How Frank Bruni misunderstands Christians


New York Times columnist Frank Bruni wants conservative Christians to change their thinking on LGBT relationships. Unfortunately for Bruni, he doesn’t know the first thing about them. In his most recent column, “Bigotry, Bible, and the Lessons of Indiana,” Bruni argues that while conservative understandings of sexuality are understandable, “homosexuality and Christianity don’t have to be in conflict in any church anywhere.” At the conclusion of his article, he says furniture maker Mitchell Gold told him “church leaders must be made ‘to take homosexuality off their sin list.’” Bruni then comments that Gold’s “commandment is worthy—and warranted.”

Most conservative Christians probably stopped reading after the headline—calling people “bigots” isn’t the most effective way to start a conversation—and Bruni’s arguments are not exactly novel.
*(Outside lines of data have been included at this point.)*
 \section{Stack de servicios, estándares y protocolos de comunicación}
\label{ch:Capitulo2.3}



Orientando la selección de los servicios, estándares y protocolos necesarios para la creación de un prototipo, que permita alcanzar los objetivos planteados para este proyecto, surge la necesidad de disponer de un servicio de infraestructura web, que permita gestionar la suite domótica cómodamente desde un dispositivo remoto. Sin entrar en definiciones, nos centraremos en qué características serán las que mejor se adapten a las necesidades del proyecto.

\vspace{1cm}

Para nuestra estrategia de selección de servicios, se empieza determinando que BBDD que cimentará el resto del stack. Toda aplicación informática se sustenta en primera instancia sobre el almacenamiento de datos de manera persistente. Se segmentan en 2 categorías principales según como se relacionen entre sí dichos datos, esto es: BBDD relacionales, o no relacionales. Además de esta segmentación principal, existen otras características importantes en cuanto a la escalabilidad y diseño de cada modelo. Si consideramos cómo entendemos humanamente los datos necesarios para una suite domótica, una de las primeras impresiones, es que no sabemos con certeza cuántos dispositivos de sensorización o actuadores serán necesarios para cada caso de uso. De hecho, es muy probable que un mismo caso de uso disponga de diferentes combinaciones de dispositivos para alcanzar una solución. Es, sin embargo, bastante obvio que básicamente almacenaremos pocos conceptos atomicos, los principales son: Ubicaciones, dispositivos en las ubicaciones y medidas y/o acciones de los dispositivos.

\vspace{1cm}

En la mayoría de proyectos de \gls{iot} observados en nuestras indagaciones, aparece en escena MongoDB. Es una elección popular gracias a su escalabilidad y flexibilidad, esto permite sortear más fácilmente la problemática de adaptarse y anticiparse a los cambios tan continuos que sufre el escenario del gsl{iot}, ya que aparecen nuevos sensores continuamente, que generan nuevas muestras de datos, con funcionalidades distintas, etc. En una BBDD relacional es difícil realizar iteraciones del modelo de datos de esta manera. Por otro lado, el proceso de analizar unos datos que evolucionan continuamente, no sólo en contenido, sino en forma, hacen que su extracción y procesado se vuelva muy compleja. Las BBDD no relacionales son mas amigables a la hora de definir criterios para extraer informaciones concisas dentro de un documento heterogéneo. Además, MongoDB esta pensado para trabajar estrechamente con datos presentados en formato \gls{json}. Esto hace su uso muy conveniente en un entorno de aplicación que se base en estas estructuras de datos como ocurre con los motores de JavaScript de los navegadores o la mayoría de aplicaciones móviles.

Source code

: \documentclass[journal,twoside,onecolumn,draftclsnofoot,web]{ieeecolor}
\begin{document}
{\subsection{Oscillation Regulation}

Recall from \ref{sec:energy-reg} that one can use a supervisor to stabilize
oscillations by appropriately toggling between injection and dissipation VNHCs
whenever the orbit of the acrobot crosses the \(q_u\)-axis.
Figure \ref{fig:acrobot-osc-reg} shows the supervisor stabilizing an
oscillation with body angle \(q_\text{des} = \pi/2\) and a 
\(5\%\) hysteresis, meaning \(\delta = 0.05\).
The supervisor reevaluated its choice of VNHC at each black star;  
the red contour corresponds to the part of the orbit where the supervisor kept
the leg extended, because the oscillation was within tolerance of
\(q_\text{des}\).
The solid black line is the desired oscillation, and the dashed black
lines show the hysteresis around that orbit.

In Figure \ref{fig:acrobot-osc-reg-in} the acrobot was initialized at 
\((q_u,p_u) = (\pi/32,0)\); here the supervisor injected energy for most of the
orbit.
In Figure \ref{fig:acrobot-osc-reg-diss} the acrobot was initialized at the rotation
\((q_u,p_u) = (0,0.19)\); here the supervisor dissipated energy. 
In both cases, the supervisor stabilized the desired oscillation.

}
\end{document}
But the bigger problem with this column is that the author misunderstands the very people he hopes to persuade. As a result, his column will likely embolden, rather than convince, America’s conservative Christians.

Soren Kierkegaard once said, “Life must be lived forward but can only be understood backwards.” Those who hope to direct Christianity’s future must comprehend its past. The world’s largest faith was built upon the ashes of martyrs and forged from the fires of persecution. And the narrative of oppression and struggle has united Christians throughout the centuries. To wit:

  • The anonymous “Letter to Diognetus” (AD 80 – 200): “Christians…love all men, and are persecuted by all.”
  • Augustine (AD 354 – 430): “If you see that you have not yet suffered tribulations, consider it certain that you have not begun to be a true servant of God.”
  • Martin Luther (AD 1483 – 1546): "Men despise the Evangel and insist on being compelled by the law and the sword."
  • Dietrich Bonheoffer (AD 1906 – 1945): “When Christ calls a man, he bids him come and die.”

Keeping this history in mind, how might you predict conservative Christians will respond to a columnist—especially one who works for a publication many already consider to be suspect—issuing a “commandment” that church leaders be “made” to abandon what they believe to be orthodoxy?